Summary: The last two sections of the Book of Judges describe the profoundly shocking events relating to the Pilegesh b’Givah, the Concubine of Gibeah. A concubine from Bethlehem who was married to Levite man fled back to her father’s house. After winning her back, the Levite man journeyed home together with his servant and stayed in the town of Gibeah with a visiting Ephraimite. A rabble of local Benjamites surrounded the house and demanded that the owner surrender the Levite man so they could sodomise him. The Levite man thrust his concubine at the baying crowd who repeatedly raped her. By morning she had collapsed and died from her ordeal.

A deeper look: The chapter begins by repeating a theme at the end of the Book of Judges which begins to explain the lawlessness that had gripped the Jewish people; ‘in those days there was no king in Israel (Judges 19:1).’ The 17th century Galacian rabbi David Altschuler notes that had the people lived under the authority of a king, prospective perpetrators would never have dared carrying out such debased acts for fear of punishment.

Following the tragic death of his concubine, the Levite man sliced her body into twelve pieces and sent one to each of the tribes. This gruesome act was a cri de coeur designed to elicit outrage and horror among the other tribes at the behaviour of these Benjamite men. Rabbi Yaakov Culi (d. 1732) notes the additional significance to the concubine’s dismemberment. The Jewish people are like one body with each tribe representing a separate limb. The immoral, perverted conduct of the Benjamintes indicated grave division among the tribes. Since a human body requires all its parts to function properly, so too each tribe must conduct itself in accordance with Torah law.

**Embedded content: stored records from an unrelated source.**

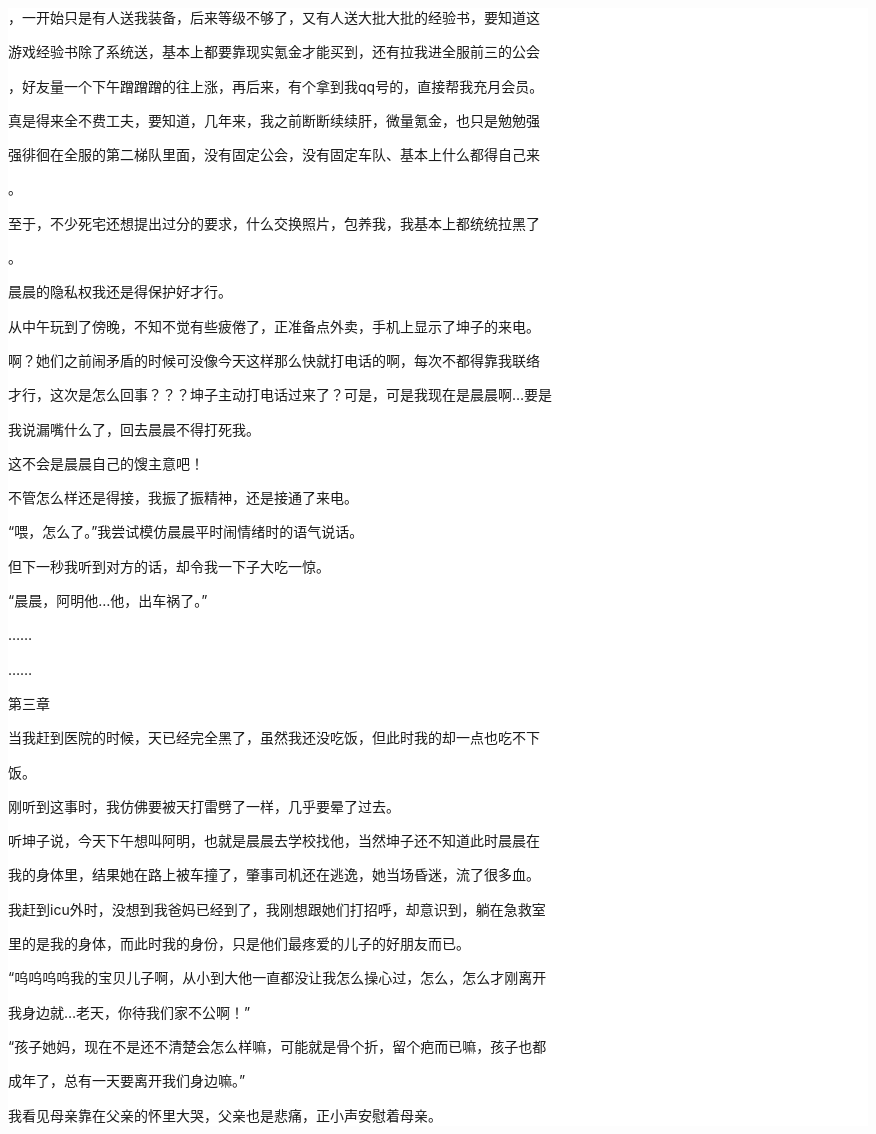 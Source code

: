 ，一开始只是有人送我装备，后来等级不够了，又有人送大批大批的经验书，要知道这

游戏经验书除了系统送，基本上都要靠现实氪金才能买到，还有拉我进全服前三的公会

，好友量一个下午蹭蹭蹭的往上涨，再后来，有个拿到我qq号的，直接帮我充月会员。

真是得来全不费工夫，要知道，几年来，我之前断断续续肝，微量氪金，也只是勉勉强

强徘徊在全服的第二梯队里面，没有固定公会，没有固定车队、基本上什么都得自己来

。

至于，不少死宅还想提出过分的要求，什么交换照片，包养我，我基本上都统统拉黑了

。

晨晨的隐私权我还是得保护好才行。

从中午玩到了傍晚，不知不觉有些疲倦了，正准备点外卖，手机上显示了坤子的来电。

啊？她们之前闹矛盾的时候可没像今天这样那么快就打电话的啊，每次不都得靠我联络

才行，这次是怎么回事？？？坤子主动打电话过来了？可是，可是我现在是晨晨啊…要是

我说漏嘴什么了，回去晨晨不得打死我。

这不会是晨晨自己的馊主意吧！

不管怎么样还是得接，我振了振精神，还是接通了来电。

“喂，怎么了。”我尝试模仿晨晨平时闹情绪时的语气说话。

但下一秒我听到对方的话，却令我一下子大吃一惊。

“晨晨，阿明他…他，出车祸了。”

……

……

第三章

当我赶到医院的时候，天已经完全黑了，虽然我还没吃饭，但此时我的却一点也吃不下

饭。

刚听到这事时，我仿佛要被天打雷劈了一样，几乎要晕了过去。

听坤子说，今天下午想叫阿明，也就是晨晨去学校找他，当然坤子还不知道此时晨晨在

我的身体里，结果她在路上被车撞了，肇事司机还在逃逸，她当场昏迷，流了很多血。

我赶到icu外时，没想到我爸妈已经到了，我刚想跟她们打招呼，却意识到，躺在急救室

里的是我的身体，而此时我的身份，只是他们最疼爱的儿子的好朋友而已。

“呜呜呜呜我的宝贝儿子啊，从小到大他一直都没让我怎么操心过，怎么，怎么才刚离开

我身边就…老天，你待我们家不公啊！”

“孩子她妈，现在不是还不清楚会怎么样嘛，可能就是骨个折，留个疤而已嘛，孩子也都

成年了，总有一天要离开我们身边嘛。”

我看见母亲靠在父亲的怀里大哭，父亲也是悲痛，正小声安慰着母亲。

The Midrash comments that God is only King over the Tribes of Israel when they are unified in peace (Sifrei 33:5). Highlighting the lack of a Jewish monarch at the beginning of the chapter was true in a historical sense but the Sifrei points to a deeper meaning. Through disunity the Jewish people had lost their connection to the Ultimate King of kings resulting in anarchy and carnage.